→ **Extracted entries**:
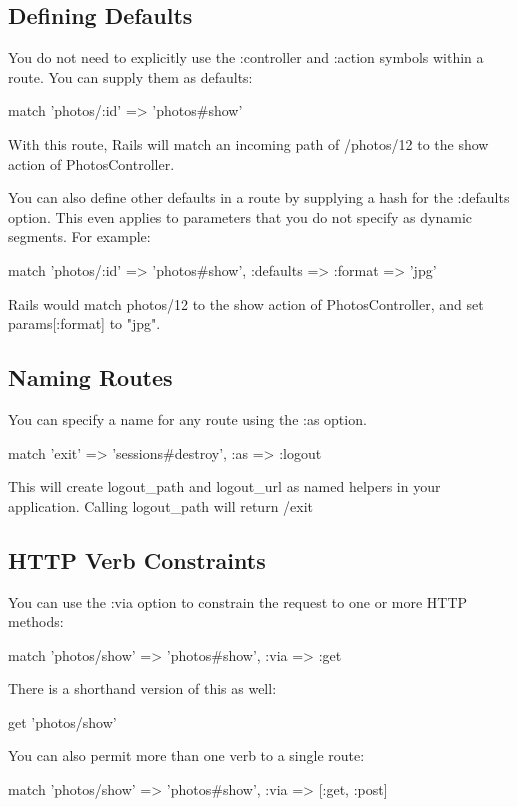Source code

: \documentclass[10pt]{book}
\newenvironment{code}{%
  \scriptsize
    \verbatim
}{%
    \endverbatim
    \newline
}
\begin{document}
\subsection{ Defining Defaults}

You do not need to explicitly use the :controller and :action symbols within a route. You can supply them as defaults:
\begin{code}
match 'photos/:id' => 'photos#show'
\end{code}

With this route, Rails will match an incoming path of /photos/12 to the show action of PhotosController.

You can also define other defaults in a route by supplying a hash for the :defaults option. This even applies to parameters that you do not specify as dynamic segments. For example:
\begin{code}
match 'photos/:id' => 'photos#show', 
      :defaults => { :format => 'jpg' }
\end{code}

Rails would match photos/12 to the show action of PhotosController, and set params[:format] to "jpg".

\subsection{ Naming Routes}

You can specify a name for any route using the :as option.
\begin{code}
match 'exit' => 'sessions#destroy', :as => :logout
\end{code}

This will create logout\_path and logout\_url as named helpers in your application. Calling logout\_path will return /exit

\subsection{ HTTP Verb Constraints}

You can use the :via option to constrain the request to one or more HTTP methods:
\begin{code}
match 'photos/show' => 'photos#show', :via => :get
\end{code}

There is a shorthand version of this as well:
\begin{code}
get 'photos/show'
\end{code}

You can also permit more than one verb to a single route:
\begin{code}
match 'photos/show' => 'photos#show', :via => [:get, :post]
\end{code}
\end{document}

→ **What to produce**:
Repeat each line, unchanged, from the line that contains "match 'photos/show' => 'photos#show', :via => [:get, :post]" to the end of the listing above.

→ **Result**:
match 'photos/show' => 'photos#show', :via => [:get, :post]
\end{code}
\end{document}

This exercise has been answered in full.